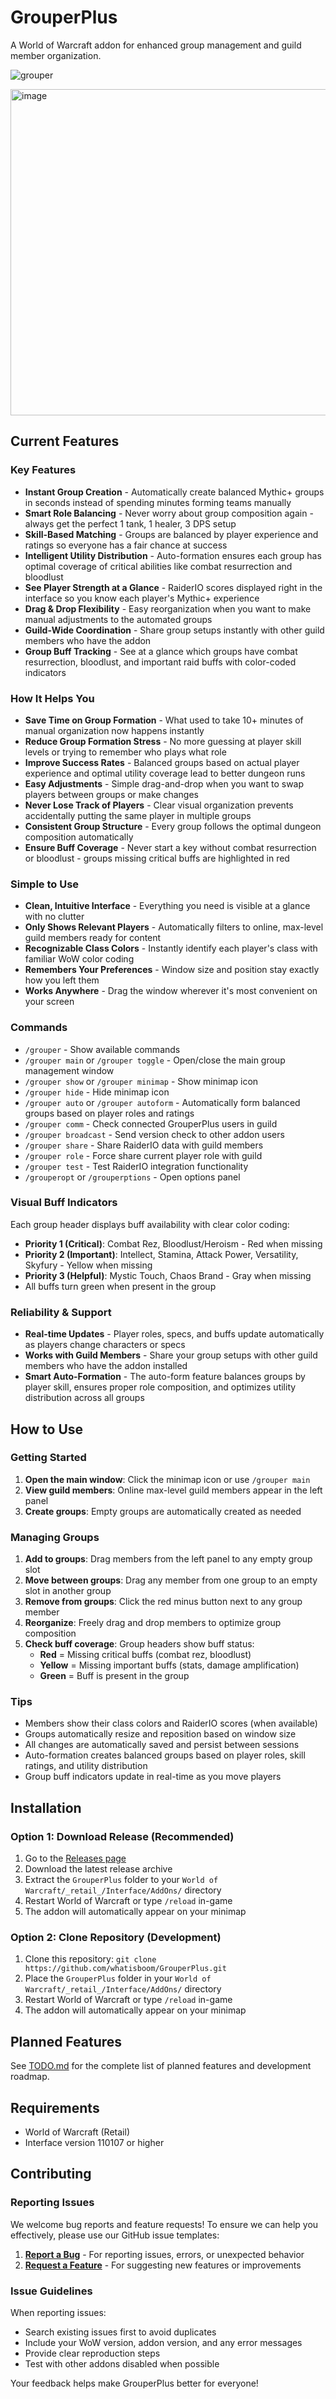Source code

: # GrouperPlus

A World of Warcraft addon for enhanced group management and guild member organization.

![grouper](https://github.com/user-attachments/assets/f553b305-568a-417d-9977-a5d525fcb704) 

<img width="944" height="522" alt="image" src="https://github.com/user-attachments/assets/4cf55b62-c612-45bd-b399-248140734dc7" />


## Current Features

### Key Features
- **Instant Group Creation** - Automatically create balanced Mythic+ groups in seconds instead of spending minutes forming teams manually
- **Smart Role Balancing** - Never worry about group composition again - always get the perfect 1 tank, 1 healer, 3 DPS setup
- **Skill-Based Matching** - Groups are balanced by player experience and ratings so everyone has a fair chance at success
- **Intelligent Utility Distribution** - Auto-formation ensures each group has optimal coverage of critical abilities like combat resurrection and bloodlust
- **See Player Strength at a Glance** - RaiderIO scores displayed right in the interface so you know each player's Mythic+ experience
- **Drag & Drop Flexibility** - Easy reorganization when you want to make manual adjustments to the automated groups
- **Guild-Wide Coordination** - Share group setups instantly with other guild members who have the addon
- **Group Buff Tracking** - See at a glance which groups have combat resurrection, bloodlust, and important raid buffs with color-coded indicators

### How It Helps You
- **Save Time on Group Formation** - What used to take 10+ minutes of manual organization now happens instantly
- **Reduce Group Formation Stress** - No more guessing at player skill levels or trying to remember who plays what role
- **Improve Success Rates** - Balanced groups based on actual player experience and optimal utility coverage lead to better dungeon runs
- **Easy Adjustments** - Simple drag-and-drop when you want to swap players between groups or make changes
- **Never Lose Track of Players** - Clear visual organization prevents accidentally putting the same player in multiple groups
- **Consistent Group Structure** - Every group follows the optimal dungeon composition automatically
- **Ensure Buff Coverage** - Never start a key without combat resurrection or bloodlust - groups missing critical buffs are highlighted in red

### Simple to Use
- **Clean, Intuitive Interface** - Everything you need is visible at a glance with no clutter
- **Only Shows Relevant Players** - Automatically filters to online, max-level guild members ready for content
- **Recognizable Class Colors** - Instantly identify each player's class with familiar WoW color coding
- **Remembers Your Preferences** - Window size and position stay exactly how you left them
- **Works Anywhere** - Drag the window wherever it's most convenient on your screen

### Commands
- `/grouper` - Show available commands
- `/grouper main` or `/grouper toggle` - Open/close the main group management window
- `/grouper show` or `/grouper minimap` - Show minimap icon
- `/grouper hide` - Hide minimap icon
- `/grouper auto` or `/grouper autoform` - Automatically form balanced groups based on player roles and ratings
- `/grouper comm` - Check connected GrouperPlus users in guild
- `/grouper broadcast` - Send version check to other addon users
- `/grouper share` - Share RaiderIO data with guild members
- `/grouper role` - Force share current player role with guild
- `/grouper test` - Test RaiderIO integration functionality
- `/grouperopt` or `/grouperptions` - Open options panel

### Visual Buff Indicators
Each group header displays buff availability with clear color coding:
- **Priority 1 (Critical)**: Combat Rez, Bloodlust/Heroism - Red when missing
- **Priority 2 (Important)**: Intellect, Stamina, Attack Power, Versatility, Skyfury - Yellow when missing  
- **Priority 3 (Helpful)**: Mystic Touch, Chaos Brand - Gray when missing
- All buffs turn green when present in the group

### Reliability & Support
- **Real-time Updates** - Player roles, specs, and buffs update automatically as players change characters or specs
- **Works with Guild Members** - Share your group setups with other guild members who have the addon installed
- **Smart Auto-Formation** - The auto-form feature balances groups by player skill, ensures proper role composition, and optimizes utility distribution across all groups

## How to Use

### Getting Started
1. **Open the main window**: Click the minimap icon or use `/grouper main`
2. **View guild members**: Online max-level guild members appear in the left panel
3. **Create groups**: Empty groups are automatically created as needed

### Managing Groups
1. **Add to groups**: Drag members from the left panel to any empty group slot
2. **Move between groups**: Drag any member from one group to an empty slot in another group
3. **Remove from groups**: Click the red minus button next to any group member
4. **Reorganize**: Freely drag and drop members to optimize group composition
5. **Check buff coverage**: Group headers show buff status:
   - **Red** = Missing critical buffs (combat rez, bloodlust)
   - **Yellow** = Missing important buffs (stats, damage amplification)
   - **Green** = Buff is present in the group

### Tips
- Members show their class colors and RaiderIO scores (when available)
- Groups automatically resize and reposition based on window size
- All changes are automatically saved and persist between sessions
- Auto-formation creates balanced groups based on player roles, skill ratings, and utility distribution
- Group buff indicators update in real-time as you move players

## Installation

### Option 1: Download Release (Recommended)
1. Go to the [Releases page](https://github.com/whatisboom/GrouperPlus/releases)
2. Download the latest release archive
3. Extract the `GrouperPlus` folder to your `World of Warcraft/_retail_/Interface/AddOns/` directory
4. Restart World of Warcraft or type `/reload` in-game
5. The addon will automatically appear on your minimap

### Option 2: Clone Repository (Development)
1. Clone this repository: `git clone https://github.com/whatisboom/GrouperPlus.git`
2. Place the `GrouperPlus` folder in your `World of Warcraft/_retail_/Interface/AddOns/` directory
3. Restart World of Warcraft or type `/reload` in-game
4. The addon will automatically appear on your minimap

## Planned Features

See [TODO.md](TODO.md) for the complete list of planned features and development roadmap.

## Requirements

- World of Warcraft (Retail)
- Interface version 110107 or higher

## Contributing

### Reporting Issues

We welcome bug reports and feature requests! To ensure we can help you effectively, please use our GitHub issue templates:

1. **[Report a Bug](https://github.com/whatisboom/GrouperPlus/issues/new?template=bug_report.yml)** - For reporting issues, errors, or unexpected behavior
2. **[Request a Feature](https://github.com/whatisboom/GrouperPlus/issues/new?template=feature_request.yml)** - For suggesting new features or improvements

### Issue Guidelines

When reporting issues:
- Search existing issues first to avoid duplicates
- Include your WoW version, addon version, and any error messages
- Provide clear reproduction steps
- Test with other addons disabled when possible

Your feedback helps make GrouperPlus better for everyone!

========================================

*WHAT THE EXERCISE ASKS*
Print the entries again exactly as they appear above. Do not print the pictures.

*TASK OUTPUT*
Source code

: # GrouperPlus

A World of Warcraft addon for enhanced group management and guild member organization.

![grouper](https://github.com/user-attachments/assets/f553b305-568a-417d-9977-a5d525fcb704) 

<img width="944" height="522" alt="image" src="https://github.com/user-attachments/assets/4cf55b62-c612-45bd-b399-248140734dc7" />


## Current Features

### Key Features
- **Instant Group Creation** - Automatically create balanced Mythic+ groups in seconds instead of spending minutes forming teams manually
- **Smart Role Balancing** - Never worry about group composition again - always get the perfect 1 tank, 1 healer, 3 DPS setup
- **Skill-Based Matching** - Groups are balanced by player experience and ratings so everyone has a fair chance at success
- **Intelligent Utility Distribution** - Auto-formation ensures each group has optimal coverage of critical abilities like combat resurrection and bloodlust
- **See Player Strength at a Glance** - RaiderIO scores displayed right in the interface so you know each player's Mythic+ experience
- **Drag & Drop Flexibility** - Easy reorganization when you want to make manual adjustments to the automated groups
- **Guild-Wide Coordination** - Share group setups instantly with other guild members who have the addon
- **Group Buff Tracking** - See at a glance which groups have combat resurrection, bloodlust, and important raid buffs with color-coded indicators

### How It Helps You
- **Save Time on Group Formation** - What used to take 10+ minutes of manual organization now happens instantly
- **Reduce Group Formation Stress** - No more guessing at player skill levels or trying to remember who plays what role
- **Improve Success Rates** - Balanced groups based on actual player experience and optimal utility coverage lead to better dungeon runs
- **Easy Adjustments** - Simple drag-and-drop when you want to swap players between groups or make changes
- **Never Lose Track of Players** - Clear visual organization prevents accidentally putting the same player in multiple groups
- **Consistent Group Structure** - Every group follows the optimal dungeon composition automatically
- **Ensure Buff Coverage** - Never start a key without combat resurrection or bloodlust - groups missing critical buffs are highlighted in red

### Simple to Use
- **Clean, Intuitive Interface** - Everything you need is visible at a glance with no clutter
- **Only Shows Relevant Players** - Automatically filters to online, max-level guild members ready for content
- **Recognizable Class Colors** - Instantly identify each player's class with familiar WoW color coding
- **Remembers Your Preferences** - Window size and position stay exactly how you left them
- **Works Anywhere** - Drag the window wherever it's most convenient on your screen

### Commands
- `/grouper` - Show available commands
- `/grouper main` or `/grouper toggle` - Open/close the main group management window
- `/grouper show` or `/grouper minimap` - Show minimap icon
- `/grouper hide` - Hide minimap icon
- `/grouper auto` or `/grouper autoform` - Automatically form balanced groups based on player roles and ratings
- `/grouper comm` - Check connected GrouperPlus users in guild
- `/grouper broadcast` - Send version check to other addon users
- `/grouper share` - Share RaiderIO data with guild members
- `/grouper role` - Force share current player role with guild
- `/grouper test` - Test RaiderIO integration functionality
- `/grouperopt` or `/grouperptions` - Open options panel

### Visual Buff Indicators
Each group header displays buff availability with clear color coding:
- **Priority 1 (Critical)**: Combat Rez, Bloodlust/Heroism - Red when missing
- **Priority 2 (Important)**: Intellect, Stamina, Attack Power, Versatility, Skyfury - Yellow when missing  
- **Priority 3 (Helpful)**: Mystic Touch, Chaos Brand - Gray when missing
- All buffs turn green when present in the group

### Reliability & Support
- **Real-time Updates** - Player roles, specs, and buffs update automatically as players change characters or specs
- **Works with Guild Members** - Share your group setups with other guild members who have the addon installed
- **Smart Auto-Formation** - The auto-form feature balances groups by player skill, ensures proper role composition, and optimizes utility distribution across all groups

## How to Use

### Getting Started
1. **Open the main window**: Click the minimap icon or use `/grouper main`
2. **View guild members**: Online max-level guild members appear in the left panel
3. **Create groups**: Empty groups are automatically created as needed

### Managing Groups
1. **Add to groups**: Drag members from the left panel to any empty group slot
2. **Move between groups**: Drag any member from one group to an empty slot in another group
3. **Remove from groups**: Click the red minus button next to any group member
4. **Reorganize**: Freely drag and drop members to optimize group composition
5. **Check buff coverage**: Group headers show buff status:
   - **Red** = Missing critical buffs (combat rez, bloodlust)
   - **Yellow** = Missing important buffs (stats, damage amplification)
   - **Green** = Buff is present in the group

### Tips
- Members show their class colors and RaiderIO scores (when available)
- Groups automatically resize and reposition based on window size
- All changes are automatically saved and persist between sessions
- Auto-formation creates balanced groups based on player roles, skill ratings, and utility distribution
- Group buff indicators update in real-time as you move players

## Installation

### Option 1: Download Release (Recommended)
1. Go to the [Releases page](https://github.com/whatisboom/GrouperPlus/releases)
2. Download the latest release archive
3. Extract the `GrouperPlus` folder to your `World of Warcraft/_retail_/Interface/AddOns/` directory
4. Restart World of Warcraft or type `/reload` in-game
5. The addon will automatically appear on your minimap

### Option 2: Clone Repository (Development)
1. Clone this repository: `git clone https://github.com/whatisboom/GrouperPlus.git`
2. Place the `GrouperPlus` folder in your `World of Warcraft/_retail_/Interface/AddOns/` directory
3. Restart World of Warcraft or type `/reload` in-game
4. The addon will automatically appear on your minimap

## Planned Features

See [TODO.md](TODO.md) for the complete list of planned features and development roadmap.

## Requirements

- World of Warcraft (Retail)
- Interface version 110107 or higher

## Contributing

### Reporting Issues

We welcome bug reports and feature requests! To ensure we can help you effectively, please use our GitHub issue templates:

1. **[Report a Bug](https://github.com/whatisboom/GrouperPlus/issues/new?template=bug_report.yml)** - For reporting issues, errors, or unexpected behavior
2. **[Request a Feature](https://github.com/whatisboom/GrouperPlus/issues/new?template=feature_request.yml)** - For suggesting new features or improvements

### Issue Guidelines

When reporting issues:
- Search existing issues first to avoid duplicates
- Include your WoW version, addon version, and any error messages
- Provide clear reproduction steps
- Test with other addons disabled when possible

Your feedback helps make GrouperPlus better for everyone!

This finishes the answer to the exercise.